The default settings might not be the best for your tasks sometimes. In those cases, you might need to customize the data processing function. You can do that by passing a custom formatting function to the for_text_classification method. Let us first define a custom formatting function and then train our model with it.

It is important to note that the custom formatting function should return an object that will be accepted by the model. In our case, we will be returning a tuple of texts and labels.

[ ]:
def formatting_func(sample):
    text = sample["text"]
    label = sample["label"][0]["value"]
    return(text, label)

Now, we can feed the TrainingTasks with our custom formatting function.

[ ]:
task = TrainingTask.for_text_classification(formatting_func=formatting_func)

For this example, we can use the spacy framework.

[ ]:
trainer = ArgillaTrainer(
    dataset=dataset,
    task=task,
    framework="spacy",
    train_size=0.8,
)

Let us customize the training process a bit more with the update_config method. We specify a model we want to use from HuggingFace. We also specify the number of epochs and the learning rate. You can have a look at the comprehensive list of training configs for more customization options.

[ ]:
trainer.update_config(
    max_steps=1
)

Again, we just need to call the train method to train our model.

[ ]:
trainer.train(output_dir="textcat_model_spacy")
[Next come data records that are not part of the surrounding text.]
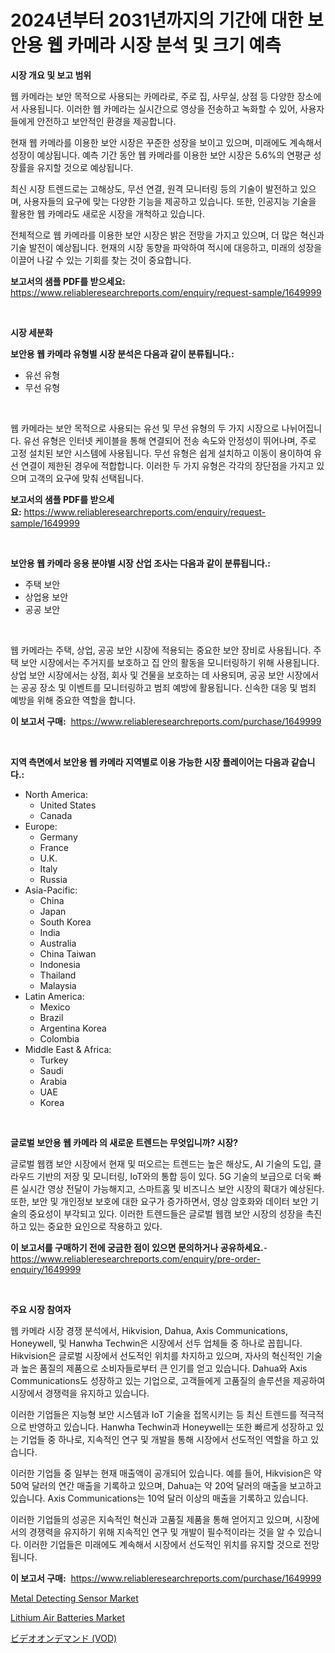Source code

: <p><h1>2024년부터 2031년까지의 기간에 대한 보안용 웹 카메라 시장 분석 및 크기 예측</h1></p><p><strong>시장 개요 및 보고 범위</strong></p>
<p><p>웹 카메라는 보안 목적으로 사용되는 카메라로, 주로 집, 사무실, 상점 등 다양한 장소에서 사용됩니다. 이러한 웹 카메라는 실시간으로 영상을 전송하고 녹화할 수 있어, 사용자들에게 안전하고 보안적인 환경을 제공합니다.</p><p>현재 웹 카메라를 이용한 보안 시장은 꾸준한 성장을 보이고 있으며, 미래에도 계속해서 성장이 예상됩니다. 예측 기간 동안 웹 카메라를 이용한 보안 시장은 5.6%의 연평균 성장률을 유지할 것으로 예상됩니다.</p><p>최신 시장 트렌드로는 고해상도, 무선 연결, 원격 모니터링 등의 기술이 발전하고 있으며, 사용자들의 요구에 맞는 다양한 기능을 제공하고 있습니다. 또한, 인공지능 기술을 활용한 웹 카메라도 새로운 시장을 개척하고 있습니다.</p><p>전체적으로 웹 카메라를 이용한 보안 시장은 밝은 전망을 가지고 있으며, 더 많은 혁신과 기술 발전이 예상됩니다. 현재의 시장 동향을 파악하여 적시에 대응하고, 미래의 성장을 이끌어 나갈 수 있는 기회를 찾는 것이 중요합니다.</p></p>
<p><strong>보고서의 샘플 PDF를 받으세요:</strong> <a href="https://www.reliableresearchreports.com/enquiry/request-sample/1649999">https://www.reliableresearchreports.com/enquiry/request-sample/1649999</a></p>
<p>&nbsp;</p>
<p><strong>시장 세분화</strong></p>
<p><strong>보안용 웹 카메라 유형별 시장 분석은 다음과 같이 분류됩니다.:</strong></p>
<p><ul><li>유선 유형</li><li>무선 유형</li></ul></p>
<p>&nbsp;</p>
<p><p>웹 카메라는 보안 목적으로 사용되는 유선 및 무선 유형의 두 가지 시장으로 나뉘어집니다. 유선 유형은 인터넷 케이블을 통해 연결되어 전송 속도와 안정성이 뛰어나며, 주로 고정 설치된 보안 시스템에 사용됩니다. 무선 유형은 쉽게 설치하고 이동이 용이하여 유선 연결이 제한된 경우에 적합합니다. 이러한 두 가지 유형은 각각의 장단점을 가지고 있으며 고객의 요구에 맞춰 선택됩니다.</p></p>
<p><strong>보고서의 샘플 PDF를 받으세요:</strong>&nbsp;<a href="https://www.reliableresearchreports.com/enquiry/request-sample/1649999">https://www.reliableresearchreports.com/enquiry/request-sample/1649999</a></p>
<p>&nbsp;</p>
<p><strong> 보안용 웹 카메라 응용 분야별 시장 산업 조사는 다음과 같이 분류됩니다.:</strong></p>
<p><ul><li>주택 보안</li><li>상업용 보안</li><li>공공 보안</li></ul></p>
<p>&nbsp;</p>
<p><p>웹 카메라는 주택, 상업, 공공 보안 시장에 적용되는 중요한 보안 장비로 사용됩니다. 주택 보안 시장에서는 주거지를 보호하고 집 안의 활동을 모니터링하기 위해 사용됩니다. 상업 보안 시장에서는 상점, 회사 및 건물을 보호하는 데 사용되며, 공공 보안 시장에서는 공공 장소 및 이벤트를 모니터링하고 범죄 예방에 활용됩니다. 신속한 대응 및 범죄 예방을 위해 중요한 역할을 합니다.</p></p>
<p><strong>이 보고서 구매:</strong>&nbsp; <a href="https://www.reliableresearchreports.com/purchase/1649999">https://www.reliableresearchreports.com/purchase/1649999</a></p>
<p>&nbsp;</p>
<p><strong>지역 측면에서 보안용 웹 카메라 지역별로 이용 가능한 시장 플레이어는 다음과 같습니다.:</strong></p>
<p><ul>
    <li>
        North America:
        <ul>
            <li>United States</li>
            <li>Canada</li>
        </ul>
    </li>
    <li>
        Europe:
        <ul>
            <li>Germany</li>
            <li>France</li>
            <li>U.K.</li>
            <li>Italy</li>
            <li>Russia</li>
        </ul>
    </li>
    <li>
        Asia-Pacific:
        <ul>
            <li>China</li>
            <li>Japan</li>
            <li>South Korea</li>
            <li>India</li>
            <li>Australia</li>
            <li>China Taiwan</li>
            <li>Indonesia</li>
            <li>Thailand</li>
            <li>Malaysia</li>
        </ul>
    </li>
    <li>
        Latin America:
        <ul>
            <li>Mexico</li>
            <li>Brazil</li>
            <li>Argentina Korea</li>
            <li>Colombia</li>
        </ul>
    </li>
    <li>
        Middle East & Africa:
        <ul>
            <li>Turkey</li>
            <li>Saudi</li>
            <li>Arabia</li>
            <li>UAE</li>
            <li>Korea</li>
        </ul>
    </li>
    </ul></p>
<p>&nbsp;</p>
<p><strong>글로벌 보안용 웹 카메라 의 새로운 트렌드는 무엇입니까? 시장?</strong></p>
<p><p>글로벌 웹캠 보안 시장에서 현재 및 떠오르는 트렌드는 높은 해상도, AI 기술의 도입, 클라우드 기반의 저장 및 모니터링, IoT와의 통합 등이 있다. 5G 기술의 보급으로 더욱 빠른 실시간 영상 전달이 가능해지고, 스마트홈 및 비즈니스 보안 시장의 확대가 예상된다. 또한, 보안 및 개인정보 보호에 대한 요구가 증가하면서, 영상 암호화와 데이터 보안 기술의 중요성이 부각되고 있다. 이러한 트렌드들은 글로벌 웹캠 보안 시장의 성장을 촉진하고 있는 중요한 요인으로 작용하고 있다.</p></p>
<p><strong>이 보고서를 구매하기 전에 궁금한 점이 있으면 문의하거나 공유하세요.</strong>- <a href="https://www.reliableresearchreports.com/enquiry/pre-order-enquiry/1649999">https://www.reliableresearchreports.com/enquiry/pre-order-enquiry/1649999</a></p>
<p>&nbsp;</p>
<p><strong>주요 시장 참여자</strong></p>
<p><p>웹 카메라 시장 경쟁 분석에서, Hikvision, Dahua, Axis Communications, Honeywell, 및 Hanwha Techwin은 시장에서 선두 업체들 중 하나로 꼽힙니다. Hikvision은 글로벌 시장에서 선도적인 위치를 차지하고 있으며, 자사의 혁신적인 기술과 높은 품질의 제품으로 소비자들로부터 큰 인기를 얻고 있습니다. Dahua와 Axis Communications도 성장하고 있는 기업으로, 고객들에게 고품질의 솔루션을 제공하여 시장에서 경쟁력을 유지하고 있습니다.</p><p>이러한 기업들은 지능형 보안 시스템과 IoT 기술을 접목시키는 등 최신 트렌드를 적극적으로 반영하고 있습니다. Hanwha Techwin과 Honeywell는 또한 빠르게 성장하고 있는 기업들 중 하나로, 지속적인 연구 및 개발을 통해 시장에서 선도적인 역할을 하고 있습니다. </p><p>이러한 기업들 중 일부는 현재 매출액이 공개되어 있습니다. 예를 들어, Hikvision은 약 50억 달러의 연간 매출을 기록하고 있으며, Dahua는 약 20억 달러의 매출을 보고하고 있습니다. Axis Communications는 10억 달러 이상의 매출을 기록하고 있습니다. </p><p>이러한 기업들의 성공은 지속적인 혁신과 고품질 제품을 통해 얻어지고 있으며, 시장에서의 경쟁력을 유지하기 위해 지속적인 연구 및 개발이 필수적이라는 것을 알 수 있습니다. 이러한 기업들은 미래에도 계속해서 시장에서 선도적인 위치를 유지할 것으로 전망됩니다.</p></p>
<p><strong>이 보고서 구매:</strong>&nbsp;&nbsp;<a href="https://www.reliableresearchreports.com/purchase/1649999">https://www.reliableresearchreports.com/purchase/1649999</a></p>
<p><p><a href="https://github.com/yoshih12/Market-Research-Report-List-2/blob/main/metal-detecting-sensor-market.md">Metal Detecting Sensor Market</a></p><p><a href="https://github.com/jerrycopelandthomaswsqd8q/Market-Research-Report-List-2/blob/main/lithium-air-batteries-market.md">Lithium Air Batteries Market</a></p><p><a href="https://github.com/zoetazuur/Market-Research-Report-List-1/blob/main/329700810762.md">ビデオオンデマンド (VOD)</a></p></p>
Push the Model to HuggingFace Hub#

Now that we completed the training and we have a model that can be used for inference, we can push it to HuggingFace Hub. Argilla again offers quite a simple way to accomplish this with just a single line of code.

First, to be able to upload your model to the Hub, you must be logged in to the Hub. The following cell will log us with our previous token.

If we donโ€™t have one already, we can obtain it from here (remember to set the write access).

[ ]:
from huggingface_hub import login

login(token=hf_token)

We only need to call the push_to_huggingface method to push the model to HuggingFace Hub. Do not forget to create a model card as well, which will make the model more understandable for the users.

[ ]:
trainer.push_to_huggingface("textcat_model_spacy", generate_card=True)

Conclusion#

In this tutorial, we have seen how to train a model with ArgillaTrainer. We have also customized the training process with custom formatting functions and training configs. After training, we have pushed our model to HuggingFace Hub with the push_to_huggingface method. You can refer to the metrics tutorial to see how you can evaluate your model.